Latest revision as of 09:46, 16 July 2015

Introduction

House-soiling and indoor marking can begin for a number of reasons, but, once a pattern of behaviour has been established, it may continue purely because the cat can detect the trace smell of urine or faeces. This is particularly true in cases of indoor urine marking. Removing these odours is essential in order to stop the problem. Given that ongoing damage to property may motivate clients to re-home or euthanise cats it is important to provide information that will help clients to protect their property.

Removing Urine or Faeces Contamination

A widely used method of cleaning sites that have been contaminated with urine and faeces is as follows:

Make up 3 sprayer bottles, labelled 1, 2, and 3:
  • Sprayer bottle 1: A solution of biological clothes washing powder, or liquid, in water (approximately 1 part of powder/liquid cleaner to 10 parts of water)
  • Sprayer bottle 2: Plain water
  • Sprayer bottle 3: Surgical spirit (clear surgical spirit, not coloured methylated spirit)

It is best not to use a cloth to clean sites, because this will quickly become contaminated and then acts to transfer odour rather than remove it. Paper kitchen towel is the best option. The spray bottles and towel should be kept in a dedicated bucket to avoid leaving scent marks where they have been placed on the floor. Having this cleaning kit makes it easier for clients to clean up, and also acts as a reminder that they should look for urine marks and attend to them as quickly as possible.

Each soiled site should be cleaned in the following way:

  • Use paper towel to remove any urine and faeces. Dispose of the towel.
  • Spray the site with bottle 1 and then wipe clean with paper towel. Dispose of the paper towel. Repeat until there is no visible residue of urine or faeces.
  • Spray the site with bottle 2, wipe clean and mop dry with paper towel. Dispose of the paper towel.
  • Spray the site with bottle 3, gently wipe clean and allow to dry completely before allowing the cat to have access to the place that has been cleaned.

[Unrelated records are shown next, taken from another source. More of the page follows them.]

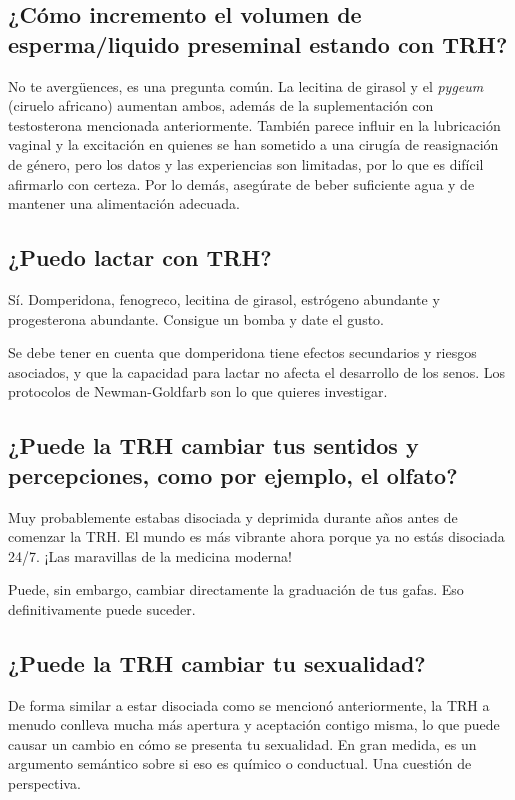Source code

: \documentclass{article}
\begin{document}
\subsection{¿Cómo incremento el volumen de esperma/liquido preseminal estando con TRH?}

No te avergüences, es una pregunta común. La lecitina de girasol y el \textit{pygeum} (ciruelo africano) aumentan ambos, además de la suplementación con testosterona mencionada anteriormente. También parece influir en la lubricación vaginal y la excitación en quienes se han sometido a una cirugía de reasignación de género, pero los datos y las experiencias son limitadas, por lo que es difícil afirmarlo con certeza. Por lo demás, asegúrate de beber suficiente agua y de mantener una alimentación adecuada.

\subsection{¿Puedo lactar con TRH?}

Sí. Domperidona, fenogreco, lecitina de girasol, estrógeno abundante y progesterona abundante. Consigue un bomba y date el gusto.

Se debe tener en cuenta que domperidona tiene efectos secundarios y riesgos asociados, y que la capacidad para lactar no afecta el desarrollo de los senos. Los protocolos de Newman-Goldfarb son lo que quieres investigar.

\subsection{¿Puede la TRH cambiar tus sentidos y percepciones, como por ejemplo, el olfato?}

Muy probablemente estabas disociada y deprimida durante años antes de comenzar la TRH. El mundo es más vibrante ahora porque ya no estás disociada 24/7. ¡Las maravillas de la medicina moderna!

Puede, sin embargo, cambiar directamente la graduación de tus gafas. Eso definitivamente puede suceder.

\subsection{¿Puede la TRH cambiar tu sexualidad?}

De forma similar a estar disociada como se mencionó anteriormente, la TRH a menudo conlleva mucha más apertura y aceptación contigo misma, lo que puede causar un cambio en cómo se presenta tu sexualidad. En gran medida, es un argumento semántico sobre si eso es químico o conductual. Una cuestión de perspectiva.
\end{document}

The biological cleaning solution in bottle 2 is used because the enzymatic agents in washing powder/liquid is very effective at breaking down proteins and fats that form components of the chemical signals deposited by cats. Surgical spirit helps to remove remaining traces of odour and chemicals. To prevent any inadvertent damage to surfaces, this cleaning method should be tested on a small and inconspicuous area of the wallpaper, carpet or fabric. Any curtains or furniture covers that can be removed should be washed according to the manufacturer’s instructions.

Scented products and those containing ammonia should not be used to clean up spray marks because they may intensify urine odours and leave an objectionable smell that encourages over-marking.

Carpets that are going to remain should be repeatedly cleaned with a carpet shampooing machine to remove all traces of contamination. It may take several attempts to completely clean a carpet, and to prevent new urine and faeces being deposited during the cleaning process, specific areas of carpet can be protected by covering them with heavy polythene sheeting.

Frequency of Cleaning:
The owner should draw a diagram of all of the sites in the house where urine and faeces have been found. At the start of treatment the client should be instructed to clean all sites in a single day, and then repeat this within 2-3 days. A single round of cleaning is not enough to remove all scent, but two house-wide thorough cleaning sessions will usually be enough to substantially reduce odours. This increases the likelihood that other scent-based methods, such as the use of synthetic pheromones, will be likely to be effective.

Owners should then continue to check and clean all sites at least on a weekly basis until no urine or faeces have been deposited for several weeks. New deposits should be cleaned immediately, using the same method.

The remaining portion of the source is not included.